### WHAT THIS TASK INVOLVES:
Please give back only the lines below from the one containing "### Dependencies" to the one containing "1.Below the Name", each repeated word for word, both ends included.

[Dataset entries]
╭──

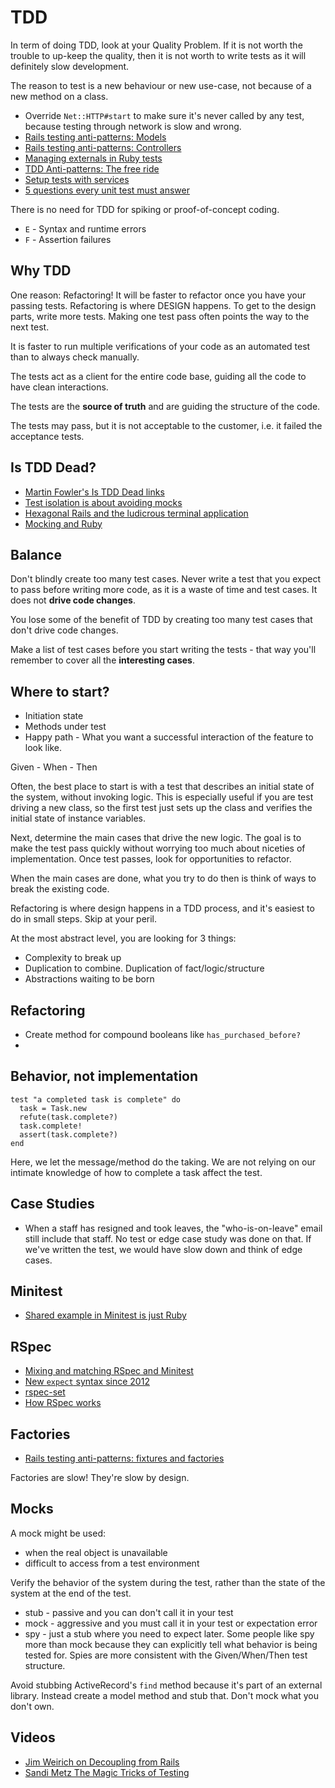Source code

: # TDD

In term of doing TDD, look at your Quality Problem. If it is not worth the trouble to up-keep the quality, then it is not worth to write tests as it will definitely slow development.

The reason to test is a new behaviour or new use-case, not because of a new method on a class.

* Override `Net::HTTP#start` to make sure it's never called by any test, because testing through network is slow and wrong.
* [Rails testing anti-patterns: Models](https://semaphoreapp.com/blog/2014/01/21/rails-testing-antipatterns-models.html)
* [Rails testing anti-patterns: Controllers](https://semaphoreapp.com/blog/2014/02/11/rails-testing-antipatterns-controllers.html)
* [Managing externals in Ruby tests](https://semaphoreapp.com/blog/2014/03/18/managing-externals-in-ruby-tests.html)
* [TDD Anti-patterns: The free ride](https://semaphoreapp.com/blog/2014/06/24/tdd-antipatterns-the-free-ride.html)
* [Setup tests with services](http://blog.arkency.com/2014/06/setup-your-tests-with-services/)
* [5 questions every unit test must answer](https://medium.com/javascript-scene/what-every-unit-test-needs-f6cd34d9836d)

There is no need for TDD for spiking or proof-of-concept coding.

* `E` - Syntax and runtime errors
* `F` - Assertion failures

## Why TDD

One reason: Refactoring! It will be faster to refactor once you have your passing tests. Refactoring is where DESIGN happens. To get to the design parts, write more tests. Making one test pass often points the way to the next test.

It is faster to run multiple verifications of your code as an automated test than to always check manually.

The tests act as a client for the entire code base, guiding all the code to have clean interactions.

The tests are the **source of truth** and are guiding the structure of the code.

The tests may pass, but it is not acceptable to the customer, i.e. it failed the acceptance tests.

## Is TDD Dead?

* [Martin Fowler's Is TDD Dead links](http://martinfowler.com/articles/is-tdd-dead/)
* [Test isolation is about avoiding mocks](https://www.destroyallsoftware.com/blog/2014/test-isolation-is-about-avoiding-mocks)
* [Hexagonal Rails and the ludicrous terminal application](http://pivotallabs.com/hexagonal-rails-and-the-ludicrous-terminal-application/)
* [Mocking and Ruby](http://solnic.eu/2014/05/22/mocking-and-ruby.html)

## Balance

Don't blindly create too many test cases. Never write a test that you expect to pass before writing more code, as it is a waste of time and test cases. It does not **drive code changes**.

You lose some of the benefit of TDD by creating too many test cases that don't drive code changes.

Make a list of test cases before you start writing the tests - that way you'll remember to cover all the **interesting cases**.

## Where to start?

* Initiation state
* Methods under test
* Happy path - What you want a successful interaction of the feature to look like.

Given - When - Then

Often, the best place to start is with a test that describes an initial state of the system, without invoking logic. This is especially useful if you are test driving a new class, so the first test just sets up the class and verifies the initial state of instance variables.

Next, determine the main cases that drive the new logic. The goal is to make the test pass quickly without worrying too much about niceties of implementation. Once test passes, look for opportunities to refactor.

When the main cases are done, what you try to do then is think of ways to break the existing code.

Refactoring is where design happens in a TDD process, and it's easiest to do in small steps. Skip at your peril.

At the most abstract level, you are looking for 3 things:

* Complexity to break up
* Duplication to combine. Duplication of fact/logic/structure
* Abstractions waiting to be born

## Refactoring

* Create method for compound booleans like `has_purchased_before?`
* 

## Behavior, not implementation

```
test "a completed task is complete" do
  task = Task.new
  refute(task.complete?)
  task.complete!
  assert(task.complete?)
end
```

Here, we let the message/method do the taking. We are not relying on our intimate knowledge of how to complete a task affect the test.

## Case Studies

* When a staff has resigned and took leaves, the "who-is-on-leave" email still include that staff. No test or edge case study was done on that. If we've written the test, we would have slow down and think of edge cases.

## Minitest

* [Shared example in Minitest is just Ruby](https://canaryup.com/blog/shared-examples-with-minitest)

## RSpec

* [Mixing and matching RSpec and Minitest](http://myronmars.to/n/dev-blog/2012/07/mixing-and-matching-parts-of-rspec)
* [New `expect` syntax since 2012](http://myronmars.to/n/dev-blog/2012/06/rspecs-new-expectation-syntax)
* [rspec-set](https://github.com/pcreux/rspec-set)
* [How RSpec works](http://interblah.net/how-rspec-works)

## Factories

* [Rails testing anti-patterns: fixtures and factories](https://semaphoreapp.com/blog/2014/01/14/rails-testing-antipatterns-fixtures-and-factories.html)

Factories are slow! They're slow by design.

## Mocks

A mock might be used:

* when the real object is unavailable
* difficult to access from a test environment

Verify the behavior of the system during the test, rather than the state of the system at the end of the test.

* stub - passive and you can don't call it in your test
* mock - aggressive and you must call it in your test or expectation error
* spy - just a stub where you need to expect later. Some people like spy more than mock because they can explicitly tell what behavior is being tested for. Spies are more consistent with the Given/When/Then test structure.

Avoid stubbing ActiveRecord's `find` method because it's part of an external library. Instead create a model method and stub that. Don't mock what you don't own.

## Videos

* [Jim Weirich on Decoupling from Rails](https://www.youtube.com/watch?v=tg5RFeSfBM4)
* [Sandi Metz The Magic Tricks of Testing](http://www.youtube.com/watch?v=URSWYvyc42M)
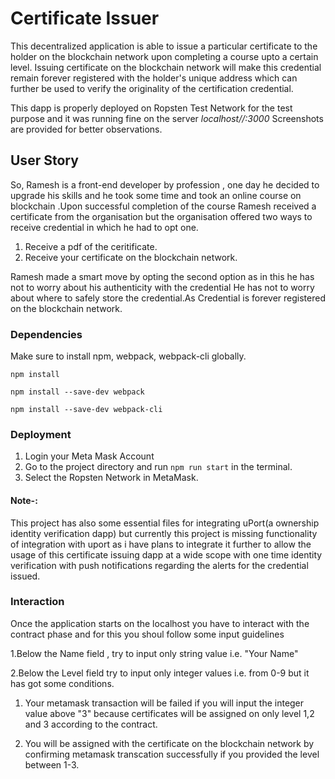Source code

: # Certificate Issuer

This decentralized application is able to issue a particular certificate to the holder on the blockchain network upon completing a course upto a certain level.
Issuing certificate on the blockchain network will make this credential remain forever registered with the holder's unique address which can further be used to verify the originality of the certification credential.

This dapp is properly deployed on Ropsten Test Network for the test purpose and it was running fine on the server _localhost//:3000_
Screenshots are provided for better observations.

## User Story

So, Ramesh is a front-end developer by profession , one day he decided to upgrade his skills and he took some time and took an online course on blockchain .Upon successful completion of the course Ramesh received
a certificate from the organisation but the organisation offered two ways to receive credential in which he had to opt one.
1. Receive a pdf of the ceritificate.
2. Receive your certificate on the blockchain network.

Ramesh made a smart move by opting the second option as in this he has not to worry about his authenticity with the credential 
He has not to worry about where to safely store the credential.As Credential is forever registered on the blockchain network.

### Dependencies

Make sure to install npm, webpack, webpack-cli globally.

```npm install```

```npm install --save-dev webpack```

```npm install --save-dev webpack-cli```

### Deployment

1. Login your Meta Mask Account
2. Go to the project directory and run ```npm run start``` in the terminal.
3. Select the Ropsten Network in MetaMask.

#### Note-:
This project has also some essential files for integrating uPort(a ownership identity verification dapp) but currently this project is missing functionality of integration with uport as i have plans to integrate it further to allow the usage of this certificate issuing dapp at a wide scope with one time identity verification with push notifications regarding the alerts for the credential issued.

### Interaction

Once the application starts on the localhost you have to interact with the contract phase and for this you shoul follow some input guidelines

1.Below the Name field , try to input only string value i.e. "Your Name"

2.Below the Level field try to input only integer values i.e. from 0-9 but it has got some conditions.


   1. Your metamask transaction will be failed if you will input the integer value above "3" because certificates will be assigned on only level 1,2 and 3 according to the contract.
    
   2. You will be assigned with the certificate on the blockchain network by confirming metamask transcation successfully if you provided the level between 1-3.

╰──

### OUTPUT BELOW:
### Dependencies

Make sure to install npm, webpack, webpack-cli globally.

```npm install```

```npm install --save-dev webpack```

```npm install --save-dev webpack-cli```

### Deployment

1. Login your Meta Mask Account
2. Go to the project directory and run ```npm run start``` in the terminal.
3. Select the Ropsten Network in MetaMask.

#### Note-:
This project has also some essential files for integrating uPort(a ownership identity verification dapp) but currently this project is missing functionality of integration with uport as i have plans to integrate it further to allow the usage of this certificate issuing dapp at a wide scope with one time identity verification with push notifications regarding the alerts for the credential issued.

### Interaction

Once the application starts on the localhost you have to interact with the contract phase and for this you shoul follow some input guidelines

1.Below the Name field , try to input only string value i.e. "Your Name"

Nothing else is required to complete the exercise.